[TASK TO CARRY OUT]
The response must consist of the complete listing below, reproduced without alteration.
━━━━
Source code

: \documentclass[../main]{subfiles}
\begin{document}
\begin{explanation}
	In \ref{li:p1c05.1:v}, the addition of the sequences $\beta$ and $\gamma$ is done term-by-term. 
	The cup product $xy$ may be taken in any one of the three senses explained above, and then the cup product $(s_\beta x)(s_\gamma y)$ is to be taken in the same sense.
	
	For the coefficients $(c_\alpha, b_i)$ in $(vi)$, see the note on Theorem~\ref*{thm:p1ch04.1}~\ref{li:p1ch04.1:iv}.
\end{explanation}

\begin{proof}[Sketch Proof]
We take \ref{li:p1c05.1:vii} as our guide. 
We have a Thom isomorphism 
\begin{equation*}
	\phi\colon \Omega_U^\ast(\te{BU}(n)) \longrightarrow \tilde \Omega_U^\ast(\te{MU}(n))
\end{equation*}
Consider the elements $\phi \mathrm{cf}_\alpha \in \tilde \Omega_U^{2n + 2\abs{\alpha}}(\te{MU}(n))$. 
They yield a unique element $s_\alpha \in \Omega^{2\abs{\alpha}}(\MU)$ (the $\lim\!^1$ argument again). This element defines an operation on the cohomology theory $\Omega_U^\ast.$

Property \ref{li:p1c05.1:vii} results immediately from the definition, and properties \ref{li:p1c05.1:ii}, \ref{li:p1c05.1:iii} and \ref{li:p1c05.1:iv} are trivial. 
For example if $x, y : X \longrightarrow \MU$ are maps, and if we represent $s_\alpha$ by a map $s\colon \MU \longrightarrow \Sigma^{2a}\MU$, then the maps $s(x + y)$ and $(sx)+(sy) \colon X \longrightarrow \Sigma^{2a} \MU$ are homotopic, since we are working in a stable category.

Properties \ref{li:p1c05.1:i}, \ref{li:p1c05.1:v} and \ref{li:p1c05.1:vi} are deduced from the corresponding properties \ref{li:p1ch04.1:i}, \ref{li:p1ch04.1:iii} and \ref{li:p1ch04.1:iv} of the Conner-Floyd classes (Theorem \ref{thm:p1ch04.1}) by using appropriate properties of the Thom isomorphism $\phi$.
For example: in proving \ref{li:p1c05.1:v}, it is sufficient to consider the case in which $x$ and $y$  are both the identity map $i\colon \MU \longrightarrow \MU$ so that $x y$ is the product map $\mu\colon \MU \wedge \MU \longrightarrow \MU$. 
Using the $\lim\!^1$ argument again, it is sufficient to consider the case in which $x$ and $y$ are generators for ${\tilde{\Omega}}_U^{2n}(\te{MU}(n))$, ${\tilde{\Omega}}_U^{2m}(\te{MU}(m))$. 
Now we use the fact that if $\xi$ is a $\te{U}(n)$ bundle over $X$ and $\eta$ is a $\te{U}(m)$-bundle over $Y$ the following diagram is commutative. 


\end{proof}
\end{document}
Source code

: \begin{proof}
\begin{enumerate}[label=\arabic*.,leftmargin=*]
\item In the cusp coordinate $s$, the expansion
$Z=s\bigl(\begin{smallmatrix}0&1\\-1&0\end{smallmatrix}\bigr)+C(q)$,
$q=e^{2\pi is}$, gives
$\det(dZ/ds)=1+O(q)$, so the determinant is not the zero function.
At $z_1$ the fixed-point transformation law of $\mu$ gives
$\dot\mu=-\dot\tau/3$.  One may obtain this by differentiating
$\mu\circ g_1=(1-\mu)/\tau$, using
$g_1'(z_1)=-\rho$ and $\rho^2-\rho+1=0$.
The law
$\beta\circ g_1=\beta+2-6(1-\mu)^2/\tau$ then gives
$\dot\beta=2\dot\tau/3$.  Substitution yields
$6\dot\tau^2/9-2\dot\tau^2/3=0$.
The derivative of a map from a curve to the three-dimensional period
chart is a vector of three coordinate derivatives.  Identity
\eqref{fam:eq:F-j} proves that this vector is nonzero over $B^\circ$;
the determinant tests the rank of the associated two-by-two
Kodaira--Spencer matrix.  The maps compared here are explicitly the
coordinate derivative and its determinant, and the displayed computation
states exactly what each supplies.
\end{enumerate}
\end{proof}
━━━━
[REPLY TO THE TASK]
Source code

: \documentclass[../main]{subfiles}
\begin{document}
\begin{explanation}
	In \ref{li:p1c05.1:v}, the addition of the sequences $\beta$ and $\gamma$ is done term-by-term. 
	The cup product $xy$ may be taken in any one of the three senses explained above, and then the cup product $(s_\beta x)(s_\gamma y)$ is to be taken in the same sense.
	
	For the coefficients $(c_\alpha, b_i)$ in $(vi)$, see the note on Theorem~\ref*{thm:p1ch04.1}~\ref{li:p1ch04.1:iv}.
\end{explanation}

\begin{proof}[Sketch Proof]
We take \ref{li:p1c05.1:vii} as our guide. 
We have a Thom isomorphism 
\begin{equation*}
	\phi\colon \Omega_U^\ast(\te{BU}(n)) \longrightarrow \tilde \Omega_U^\ast(\te{MU}(n))
\end{equation*}
Consider the elements $\phi \mathrm{cf}_\alpha \in \tilde \Omega_U^{2n + 2\abs{\alpha}}(\te{MU}(n))$. 
They yield a unique element $s_\alpha \in \Omega^{2\abs{\alpha}}(\MU)$ (the $\lim\!^1$ argument again). This element defines an operation on the cohomology theory $\Omega_U^\ast.$

Property \ref{li:p1c05.1:vii} results immediately from the definition, and properties \ref{li:p1c05.1:ii}, \ref{li:p1c05.1:iii} and \ref{li:p1c05.1:iv} are trivial. 
For example if $x, y : X \longrightarrow \MU$ are maps, and if we represent $s_\alpha$ by a map $s\colon \MU \longrightarrow \Sigma^{2a}\MU$, then the maps $s(x + y)$ and $(sx)+(sy) \colon X \longrightarrow \Sigma^{2a} \MU$ are homotopic, since we are working in a stable category.

Properties \ref{li:p1c05.1:i}, \ref{li:p1c05.1:v} and \ref{li:p1c05.1:vi} are deduced from the corresponding properties \ref{li:p1ch04.1:i}, \ref{li:p1ch04.1:iii} and \ref{li:p1ch04.1:iv} of the Conner-Floyd classes (Theorem \ref{thm:p1ch04.1}) by using appropriate properties of the Thom isomorphism $\phi$.
For example: in proving \ref{li:p1c05.1:v}, it is sufficient to consider the case in which $x$ and $y$  are both the identity map $i\colon \MU \longrightarrow \MU$ so that $x y$ is the product map $\mu\colon \MU \wedge \MU \longrightarrow \MU$. 
Using the $\lim\!^1$ argument again, it is sufficient to consider the case in which $x$ and $y$ are generators for ${\tilde{\Omega}}_U^{2n}(\te{MU}(n))$, ${\tilde{\Omega}}_U^{2m}(\te{MU}(m))$. 
Now we use the fact that if $\xi$ is a $\te{U}(n)$ bundle over $X$ and $\eta$ is a $\te{U}(m)$-bundle over $Y$ the following diagram is commutative. 


\end{proof}
\end{document}
Source code

: \begin{proof}
\begin{enumerate}[label=\arabic*.,leftmargin=*]
\item In the cusp coordinate $s$, the expansion
$Z=s\bigl(\begin{smallmatrix}0&1\\-1&0\end{smallmatrix}\bigr)+C(q)$,
$q=e^{2\pi is}$, gives
$\det(dZ/ds)=1+O(q)$, so the determinant is not the zero function.
At $z_1$ the fixed-point transformation law of $\mu$ gives
$\dot\mu=-\dot\tau/3$.  One may obtain this by differentiating
$\mu\circ g_1=(1-\mu)/\tau$, using
$g_1'(z_1)=-\rho$ and $\rho^2-\rho+1=0$.
The law
$\beta\circ g_1=\beta+2-6(1-\mu)^2/\tau$ then gives
$\dot\beta=2\dot\tau/3$.  Substitution yields
$6\dot\tau^2/9-2\dot\tau^2/3=0$.
The derivative of a map from a curve to the three-dimensional period
chart is a vector of three coordinate derivatives.  Identity
\eqref{fam:eq:F-j} proves that this vector is nonzero over $B^\circ$;
the determinant tests the rank of the associated two-by-two
Kodaira--Spencer matrix.  The maps compared here are explicitly the
coordinate derivative and its determinant, and the displayed computation
states exactly what each supplies.
\end{enumerate}
\end{proof}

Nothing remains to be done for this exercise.